Copy out, from the entries below, each line holding the string "HeapAllocator".
====
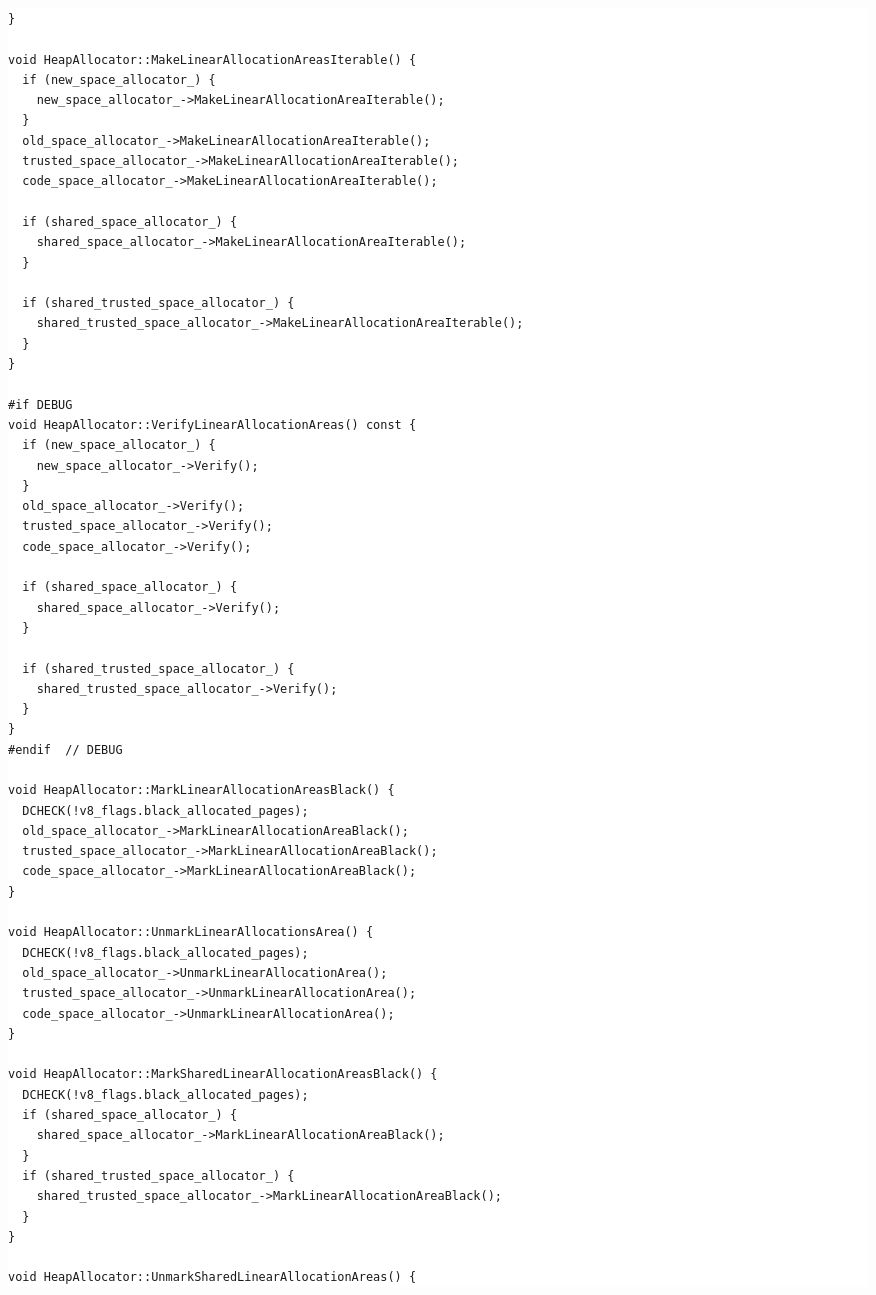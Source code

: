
 ```
}

void HeapAllocator::MakeLinearAllocationAreasIterable() {
  if (new_space_allocator_) {
    new_space_allocator_->MakeLinearAllocationAreaIterable();
  }
  old_space_allocator_->MakeLinearAllocationAreaIterable();
  trusted_space_allocator_->MakeLinearAllocationAreaIterable();
  code_space_allocator_->MakeLinearAllocationAreaIterable();

  if (shared_space_allocator_) {
    shared_space_allocator_->MakeLinearAllocationAreaIterable();
  }

  if (shared_trusted_space_allocator_) {
    shared_trusted_space_allocator_->MakeLinearAllocationAreaIterable();
  }
}

#if DEBUG
void HeapAllocator::VerifyLinearAllocationAreas() const {
  if (new_space_allocator_) {
    new_space_allocator_->Verify();
  }
  old_space_allocator_->Verify();
  trusted_space_allocator_->Verify();
  code_space_allocator_->Verify();

  if (shared_space_allocator_) {
    shared_space_allocator_->Verify();
  }

  if (shared_trusted_space_allocator_) {
    shared_trusted_space_allocator_->Verify();
  }
}
#endif  // DEBUG

void HeapAllocator::MarkLinearAllocationAreasBlack() {
  DCHECK(!v8_flags.black_allocated_pages);
  old_space_allocator_->MarkLinearAllocationAreaBlack();
  trusted_space_allocator_->MarkLinearAllocationAreaBlack();
  code_space_allocator_->MarkLinearAllocationAreaBlack();
}

void HeapAllocator::UnmarkLinearAllocationsArea() {
  DCHECK(!v8_flags.black_allocated_pages);
  old_space_allocator_->UnmarkLinearAllocationArea();
  trusted_space_allocator_->UnmarkLinearAllocationArea();
  code_space_allocator_->UnmarkLinearAllocationArea();
}

void HeapAllocator::MarkSharedLinearAllocationAreasBlack() {
  DCHECK(!v8_flags.black_allocated_pages);
  if (shared_space_allocator_) {
    shared_space_allocator_->MarkLinearAllocationAreaBlack();
  }
  if (shared_trusted_space_allocator_) {
    shared_trusted_space_allocator_->MarkLinearAllocationAreaBlack();
  }
}

void HeapAllocator::UnmarkSharedLinearAllocationAreas() {
```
====
§ **Solution**
void HeapAllocator::MakeLinearAllocationAreasIterable() {
void HeapAllocator::VerifyLinearAllocationAreas() const {
void HeapAllocator::MarkLinearAllocationAreasBlack() {
void HeapAllocator::UnmarkLinearAllocationsArea() {
void HeapAllocator::MarkSharedLinearAllocationAreasBlack() {
void HeapAllocator::UnmarkSharedLinearAllocationAreas() {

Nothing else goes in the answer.